3. Expansion of the Transnational Historic Bloc in Bolivia

MDIs – at the forefront of which are WB and IMF – have been vital in sustaining transnational bloc expansion in Bolivia through the internationalisation of the state: while perpetuating hierarchical relations between states, they have also fostered correspondence and the consolidation of a ‘network of interest’ between their ‘cosmopolitan’ staff (Stallings 1992). In Bolivia this ‘network of interest’ incorporated the leadership of the business confederation (CEPB) and the economic teams of the two dominant Conservative political parties, the MNR and the ADN. Despite recurrent conflicts between successive Bolivian Presidents and IMF staff (including the ‘champion’ of restructuring, President Sánchez de Lozada [1993-1997; 2002-2003]),10‘ consensus-building’ via systematic policy-related technical assistance and ‘dialogue’ generated a ideological convergence between Bolivian ‘modernisers’ and the staff of MDIs (Climenhage 1999; WB1998a, 1998b).

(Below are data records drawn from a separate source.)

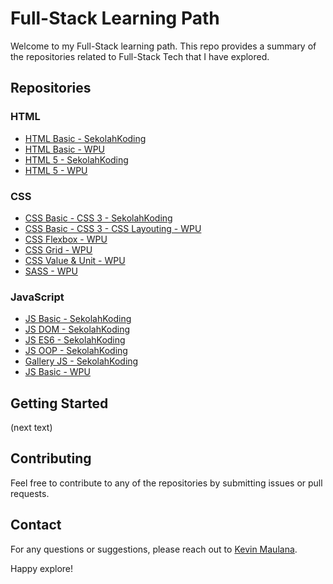 # Full-Stack Learning Path

Welcome to my Full-Stack learning path. This repo provides a summary of the repositories related to Full-Stack Tech that I have explored.

## Repositories

### HTML

-   [HTML Basic - SekolahKoding](https://github.com/KevinMaulanaAtmaja/html-basic-sk)
-   [HTML Basic - WPU](https://github.com/KevinMaulanaAtmaja/html-basic-wpu)
-   [HTML 5 - SekolahKoding](https://github.com/KevinMaulanaAtmaja/html-5-sk)
-   [HTML 5 - WPU](https://github.com/KevinMaulanaAtmaja/html-5-wpu)

### CSS

-   [CSS Basic - CSS 3 - SekolahKoding](https://github.com/KevinMaulanaAtmaja/css-sk)
-   [CSS Basic - CSS 3 - CSS Layouting - WPU](https://github.com/KevinMaulanaAtmaja/css-wpu)
-   [CSS Flexbox - WPU](https://github.com/KevinMaulanaAtmaja/flexbox-css)
-   [CSS Grid - WPU](https://github.com/KevinMaulanaAtmaja/grid-css)
-   [CSS Value & Unit - WPU](https://github.com/KevinMaulanaAtmaja/css-value-and-unit)
-   [SASS - WPU](https://github.com/KevinMaulanaAtmaja/css-preprocessor-sass)

### JavaScript

-   [JS Basic - SekolahKoding](https://github.com/KevinMaulanaAtmaja/javascript-path/tree/main/SekolahKoding/JS%20Dasar)
-   [JS DOM - SekolahKoding](https://github.com/KevinMaulanaAtmaja/javascript-path/tree/main/SekolahKoding/JS%20DOM)
-   [JS ES6 - SekolahKoding](https://github.com/KevinMaulanaAtmaja/javascript-path/tree/main/SekolahKoding/JS%20ES6)
-   [JS OOP - SekolahKoding](https://github.com/KevinMaulanaAtmaja/javascript-path/tree/main/SekolahKoding/JS%20Objek)
-   [Gallery JS - SekolahKoding](https://github.com/KevinMaulanaAtmaja/javascript-path/tree/main/SekolahKoding/Membuat%20galeri%20dg%20JavaScript)
-   [JS Basic - WPU](https://github.com/KevinMaulanaAtmaja/javascript-path/tree/main/WPU/JS-Dasar)

## Getting Started

(next text)

## Contributing

Feel free to contribute to any of the repositories by submitting issues or pull requests.

## Contact

For any questions or suggestions, please reach out to [Kevin Maulana](https://github.com/KevinMaulanaAtmaja).

Happy explore!
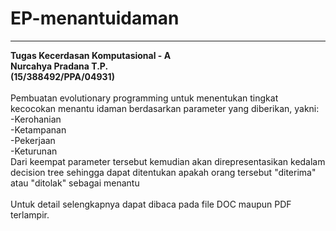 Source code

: # EP-menantuidaman
-----
<b>Tugas Kecerdasan Komputasional - A<br />
Nurcahya Pradana T.P. <br />(15/388492/PPA/04931)
</b><br /><br />
Pembuatan evolutionary programming untuk menentukan tingkat kecocokan menantu idaman berdasarkan parameter yang diberikan, yakni:<br />
-Kerohanian<br />
-Ketampanan<br />
-Pekerjaan<br />
-Keturunan<br />
Dari keempat parameter tersebut kemudian akan direpresentasikan kedalam decision tree sehingga dapat ditentukan apakah orang tersebut "diterima" atau "ditolak" sebagai menantu<br /><br />
Untuk detail selengkapnya dapat dibaca pada file DOC maupun PDF terlampir.
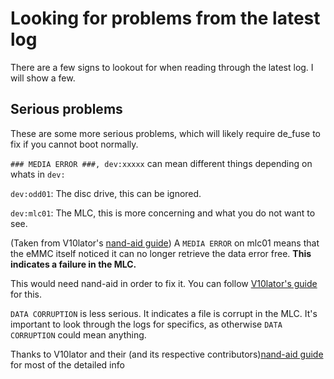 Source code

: # Looking for problems from the latest log

There are a few signs to lookout for when reading through the latest log. I will show a few.

## Serious problems

These are some more serious problems, which will likely require de_fuse to fix if you cannot boot normally.

`### MEDIA ERROR ###, dev:xxxxx` can mean different things depending on whats in `dev:`

`dev:odd01`: The disc drive, this can be ignored.

`dev:mlc01`: The MLC, this is more concerning and what you do not want to see.

(Taken from V10lator's [nand-aid guide](https://gbatemp.net/threads/using-nand-aid-to-repair-a-broken-emmc-fix-160-0103-system-memory-error.636361/)) A `MEDIA ERROR` on mlc01 means that the eMMC itself noticed it can no longer retrieve the data error free. **This indicates a failure in the MLC.**

This would need nand-aid in order to fix it. You can follow [V10lator's guide](https://gbatemp.net/threads/using-nand-aid-to-repair-a-broken-emmc-fix-160-0103-system-memory-error.636361/) for this.


`DATA CORRUPTION` is less serious. It indicates a file is corrupt in the MLC. It's important to look through the logs for specifics, as otherwise `DATA CORRUPTION` could mean anything.



Thanks to V10lator and their (and its respective contributors)[nand-aid guide](https://gbatemp.net/threads/using-nand-aid-to-repair-a-broken-emmc-fix-160-0103-system-memory-error.636361/) for most of the detailed info


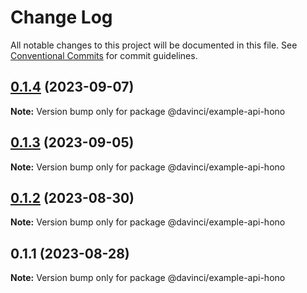 # Change Log

All notable changes to this project will be documented in this file.
See [Conventional Commits](https://conventionalcommits.org) for commit guidelines.

## [0.1.4](https://github.com/HPInc/davinci/compare/@davinci/example-api-hono@0.1.3...@davinci/example-api-hono@0.1.4) (2023-09-07)

**Note:** Version bump only for package @davinci/example-api-hono





## [0.1.3](https://github.com/HPInc/davinci/compare/@davinci/example-api-hono@0.1.2...@davinci/example-api-hono@0.1.3) (2023-09-05)

**Note:** Version bump only for package @davinci/example-api-hono





## [0.1.2](https://github.com/HPInc/davinci/compare/@davinci/example-api-hono@0.1.1...@davinci/example-api-hono@0.1.2) (2023-08-30)

**Note:** Version bump only for package @davinci/example-api-hono





## 0.1.1 (2023-08-28)

**Note:** Version bump only for package @davinci/example-api-hono
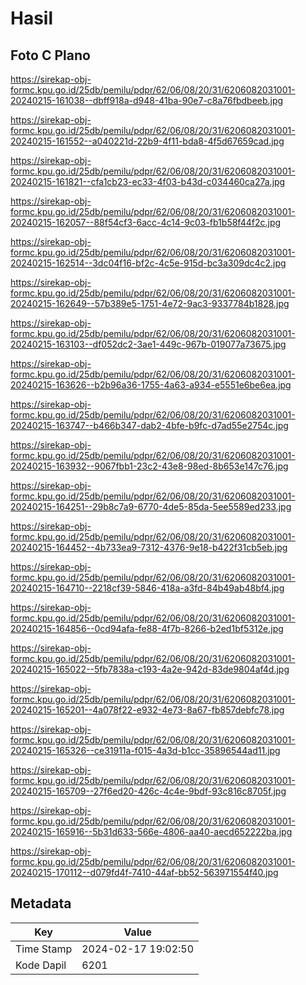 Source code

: # Hasil

## Foto C Plano

https://sirekap-obj-formc.kpu.go.id/25db/pemilu/pdpr/62/06/08/20/31/6206082031001-20240215-161038--dbff918a-d948-41ba-90e7-c8a76fbdbeeb.jpg

https://sirekap-obj-formc.kpu.go.id/25db/pemilu/pdpr/62/06/08/20/31/6206082031001-20240215-161552--a040221d-22b9-4f11-bda8-4f5d67659cad.jpg

https://sirekap-obj-formc.kpu.go.id/25db/pemilu/pdpr/62/06/08/20/31/6206082031001-20240215-161821--cfa1cb23-ec33-4f03-b43d-c034460ca27a.jpg

https://sirekap-obj-formc.kpu.go.id/25db/pemilu/pdpr/62/06/08/20/31/6206082031001-20240215-162057--88f54cf3-6acc-4c14-9c03-fb1b58f44f2c.jpg

https://sirekap-obj-formc.kpu.go.id/25db/pemilu/pdpr/62/06/08/20/31/6206082031001-20240215-162514--3dc04f16-bf2c-4c5e-915d-bc3a309dc4c2.jpg

https://sirekap-obj-formc.kpu.go.id/25db/pemilu/pdpr/62/06/08/20/31/6206082031001-20240215-162649--57b389e5-1751-4e72-9ac3-9337784b1828.jpg

https://sirekap-obj-formc.kpu.go.id/25db/pemilu/pdpr/62/06/08/20/31/6206082031001-20240215-163103--df052dc2-3ae1-449c-967b-019077a73675.jpg

https://sirekap-obj-formc.kpu.go.id/25db/pemilu/pdpr/62/06/08/20/31/6206082031001-20240215-163626--b2b96a36-1755-4a63-a934-e5551e6be6ea.jpg

https://sirekap-obj-formc.kpu.go.id/25db/pemilu/pdpr/62/06/08/20/31/6206082031001-20240215-163747--b466b347-dab2-4bfe-b9fc-d7ad55e2754c.jpg

https://sirekap-obj-formc.kpu.go.id/25db/pemilu/pdpr/62/06/08/20/31/6206082031001-20240215-163932--9067fbb1-23c2-43e8-98ed-8b653e147c76.jpg

https://sirekap-obj-formc.kpu.go.id/25db/pemilu/pdpr/62/06/08/20/31/6206082031001-20240215-164251--29b8c7a9-6770-4de5-85da-5ee5589ed233.jpg

https://sirekap-obj-formc.kpu.go.id/25db/pemilu/pdpr/62/06/08/20/31/6206082031001-20240215-164452--4b733ea9-7312-4376-9e18-b422f31cb5eb.jpg

https://sirekap-obj-formc.kpu.go.id/25db/pemilu/pdpr/62/06/08/20/31/6206082031001-20240215-164710--2218cf39-5846-418a-a3fd-84b49ab48bf4.jpg

https://sirekap-obj-formc.kpu.go.id/25db/pemilu/pdpr/62/06/08/20/31/6206082031001-20240215-164856--0cd94afa-fe88-4f7b-8266-b2ed1bf5312e.jpg

https://sirekap-obj-formc.kpu.go.id/25db/pemilu/pdpr/62/06/08/20/31/6206082031001-20240215-165022--5fb7838a-c193-4a2e-942d-83de9804af4d.jpg

https://sirekap-obj-formc.kpu.go.id/25db/pemilu/pdpr/62/06/08/20/31/6206082031001-20240215-165201--4a078f22-e932-4e73-8a67-fb857debfc78.jpg

https://sirekap-obj-formc.kpu.go.id/25db/pemilu/pdpr/62/06/08/20/31/6206082031001-20240215-165326--ce31911a-f015-4a3d-b1cc-35896544ad11.jpg

https://sirekap-obj-formc.kpu.go.id/25db/pemilu/pdpr/62/06/08/20/31/6206082031001-20240215-165709--27f6ed20-426c-4c4e-9bdf-93c816c8705f.jpg

https://sirekap-obj-formc.kpu.go.id/25db/pemilu/pdpr/62/06/08/20/31/6206082031001-20240215-165916--5b31d633-566e-4806-aa40-aecd652222ba.jpg

https://sirekap-obj-formc.kpu.go.id/25db/pemilu/pdpr/62/06/08/20/31/6206082031001-20240215-170112--d079fd4f-7410-44af-bb52-563971554f40.jpg


## Metadata

| Key        | Value               |
| ---------- | ------------------- |
| Time Stamp | 2024-02-17 19:02:50 |
| Kode Dapil | 6201                |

The expansion of a web of cohesive formal and informal business organisations, think tanks and research institutes since the 1960s (Bilderberg Group, Transatlantic Business Dialogue, Conference Board, European Round Table of Industrialists (ERT), World Economic Forum, Council on Foreign Relations, Trilateral Commission among others) is a corollary of transnational elite formation (Gill 1990, 2003; Robinson 2005). This transnational institutional network has expanded by thickening its ties with peripheral business organisations, incorporating and linking various levels – from continental and national confederations to regional and sector associations. It is in this context and under the impetus of competitive leaders such as Fernando Illanes, Gonzalo Sánchez de Lozada, Fernando Romero, Carlos Iturralde and Ramiro Cabezas that the Bolivian business confederation, the CEPB, and since the mid-1990s the regional business organisation, the Cámara de Industria y Comercio (CAINCO), based in Santa Cruz, built ties with the Peruvian, Spanish (CEOE) and Latin American business confederations from the mid-1980s.11This network does not constitute a state per se but has played an instrumental role in fostering ideological and organisational cohesion in the transnational bloc.

Climenhage’s (1999) research on transnational networks and the emergence of a neoliberal ‘epistemic community’ in Bolivia since 1985 identified key individuals in the Bolivian business and policymaking elite and analysed effectively how they internalised the neoliberal approach to economic management through a learning process in think tanks (Unidad de Análisis de Politicas Económicas[UDAPE], Fundación Milenio), workshops (the Foros Económicos) and transnational policy and educational networks. It offers an inspiring reflection on the potential emergence of a ‘Harvard school’ and ‘Harvard boys’ who devised economic policy in Bolivia (paralleling Chile’s ‘Chicago boys’) (see also Conaghan 1990). It appropriately rejects the relevance of a ‘Harvard school’, emphasising that the influence of Harvard professor Jeffrey Sachs as economic advisor to the Bolivian government (1985-1990) has been vastly exaggerated in the literature (Kohl and Farthing 2005).Collective action by ‘Bolivian’ monetarist economists in key governmental and private policy advice institutions was far more meaningful in creatively implementing neoliberal reforms adapted to Bolivian conditions.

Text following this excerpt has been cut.